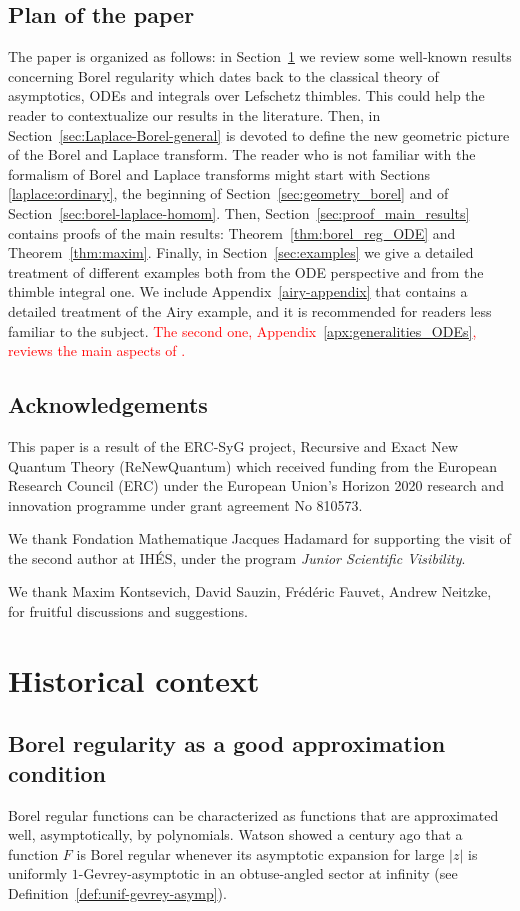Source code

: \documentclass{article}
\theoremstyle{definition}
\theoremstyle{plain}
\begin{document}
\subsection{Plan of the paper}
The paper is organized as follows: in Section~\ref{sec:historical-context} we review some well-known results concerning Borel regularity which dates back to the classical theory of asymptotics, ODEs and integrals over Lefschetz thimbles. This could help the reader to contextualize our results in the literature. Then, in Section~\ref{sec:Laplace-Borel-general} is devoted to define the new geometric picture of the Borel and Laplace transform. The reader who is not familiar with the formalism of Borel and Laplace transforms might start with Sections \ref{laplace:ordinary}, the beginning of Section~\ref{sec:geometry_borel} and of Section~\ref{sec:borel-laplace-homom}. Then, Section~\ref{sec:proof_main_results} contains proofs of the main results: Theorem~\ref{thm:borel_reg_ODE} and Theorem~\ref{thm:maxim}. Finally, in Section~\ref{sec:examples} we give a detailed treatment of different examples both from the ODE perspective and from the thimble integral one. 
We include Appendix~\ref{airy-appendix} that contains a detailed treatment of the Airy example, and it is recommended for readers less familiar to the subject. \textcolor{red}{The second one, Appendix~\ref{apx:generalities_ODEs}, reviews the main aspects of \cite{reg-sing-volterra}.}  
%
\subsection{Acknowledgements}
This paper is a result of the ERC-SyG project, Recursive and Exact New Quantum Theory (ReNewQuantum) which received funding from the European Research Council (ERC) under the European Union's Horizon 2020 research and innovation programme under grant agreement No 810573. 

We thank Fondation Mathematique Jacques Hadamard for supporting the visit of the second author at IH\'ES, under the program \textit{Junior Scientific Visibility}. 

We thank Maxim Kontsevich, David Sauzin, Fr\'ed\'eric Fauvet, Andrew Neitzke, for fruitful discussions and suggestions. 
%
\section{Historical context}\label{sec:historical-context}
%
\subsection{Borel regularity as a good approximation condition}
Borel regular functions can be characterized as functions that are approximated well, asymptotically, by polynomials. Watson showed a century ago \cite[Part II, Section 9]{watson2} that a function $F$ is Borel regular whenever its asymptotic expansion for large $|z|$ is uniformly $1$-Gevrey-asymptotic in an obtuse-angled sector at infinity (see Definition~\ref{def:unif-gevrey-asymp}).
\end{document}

TASK STATEMENT -
Print exactly the lines from the one with "regularity as a" through the last line of the material, including both, and no others.

RESPONSE AREA -
\subsection{Borel regularity as a good approximation condition}
Borel regular functions can be characterized as functions that are approximated well, asymptotically, by polynomials. Watson showed a century ago \cite[Part II, Section 9]{watson2} that a function $F$ is Borel regular whenever its asymptotic expansion for large $|z|$ is uniformly $1$-Gevrey-asymptotic in an obtuse-angled sector at infinity (see Definition~\ref{def:unif-gevrey-asymp}).
\end{document}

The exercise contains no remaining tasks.